文鮮明先生のみ言集
訓教経(上)


幸福な群れ

一九六〇年五月一日
韓国前本部教会 『文鮮明先生み言選集第九巻』


 きょうは「幸福な群れ」という題目をもってお話しします。

◆不幸な人間

 今日、数多くの人間は幸福になることを望んでいます。きょう皆さんがここを訪ねたのも、今生きている以上の幸福のためです。言い換えれば、日常の生活的な幸福を超えて、心情の世界と因縁を結ぶために訪ねてきたのです。きょうよりはあす、あすよりはあさって、今年よりは来年、一つの生涯を越えて永遠に幸福であることを待ち焦がれるのが、私たち人間の欲求です。

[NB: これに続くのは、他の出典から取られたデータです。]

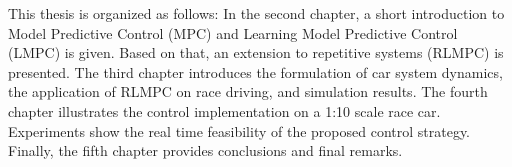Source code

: This thesis is organized as follows: In the second chapter, a short introduction to Model Predictive Control (MPC) and Learning Model Predictive Control (LMPC) is given. Based on that, an extension to repetitive systems (RLMPC) is presented. The third chapter introduces the formulation of car system dynamics, the application of RLMPC on race driving, and simulation results. The fourth chapter illustrates the control implementation on a 1:10 scale race car. Experiments show the real time feasibility of the proposed control strategy. Finally, the fifth chapter provides conclusions and final remarks.
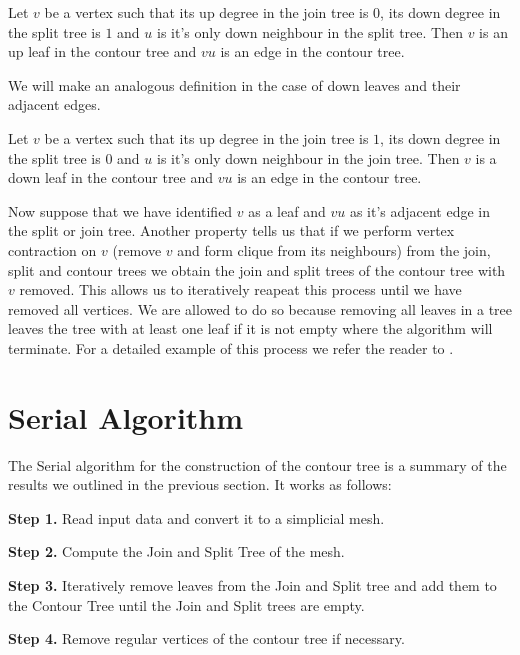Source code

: \begin{defn} Let $v$ be a vertex such that its up degree in the join tree is $0$, its down degree in the split tree is $1$ and $u$ is it's only down neighbour in the split tree. Then $v$ is an up leaf in the contour tree and $vu$ is an edge in the contour tree.  \end{defn}

We will make an analogous definition in the case of down leaves and their adjacent edges.

\begin{defn} Let $v$ be a vertex such that its up degree in the join tree is $1$, its down degree in the split tree is $0$ and $u$ is it's only down neighbour in the join tree. Then $v$ is a down leaf in the contour tree and $vu$ is an edge in the contour tree.  \end{defn}


Now suppose that we have identified $v$ as a leaf and $vu$ as it's adjacent edge in the split or join tree. Another property \cite{carr-masters} tells us that if we perform vertex contraction on $v$ (remove $v$ and form clique from its neighbours) from the join, split and contour trees we obtain the join and split trees of the contour tree with $v$ removed. This allows us to iteratively reapeat this process until we have removed all vertices. We are allowed to do so because removing all leaves in a tree leaves the tree with at least one leaf if it is not empty where the algorithm will terminate. For a detailed example of this process we refer the reader to \cite{ct-big-paper}.

\section{Serial Algorithm}

The Serial algorithm for the construction of the contour tree is a summary of the results we outlined in the previous section. It works as follows:

\textbf{Step 1.} Read input data and convert it to a simplicial mesh.

\textbf{Step 2.} Compute the Join and Split Tree of the mesh.

\textbf{Step 3.} Iteratively remove leaves from the Join and Split tree and add them to the Contour Tree until the Join and Split trees are empty.

\textbf{Step 4.} Remove regular vertices of the contour tree if necessary.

 神様がいらっしゃるとするなら、その神様は、被造物がどうすることを願われたでしょうか。神様のいらっしゃる所に、その造られたものも共にあることを願われ、神様が喜べば、その造られたものも共に喜ぶことを願われ、神様が幸福ならば、その造られたものもやはり共に幸福であることを願われました。このような立場で、あらゆる被造物を造られたのです。

 私たちは、どのような因縁があってなのか分かりませんが、この地上に生まれました。このような私たちを、宗教の名詞を借りれば、「造られた私たち」と簡単に言うことができます。このように私たちが被造物であるならば、これを創造なさった絶対者がいなければならないのですが、その方を称して「神様」と言うのです。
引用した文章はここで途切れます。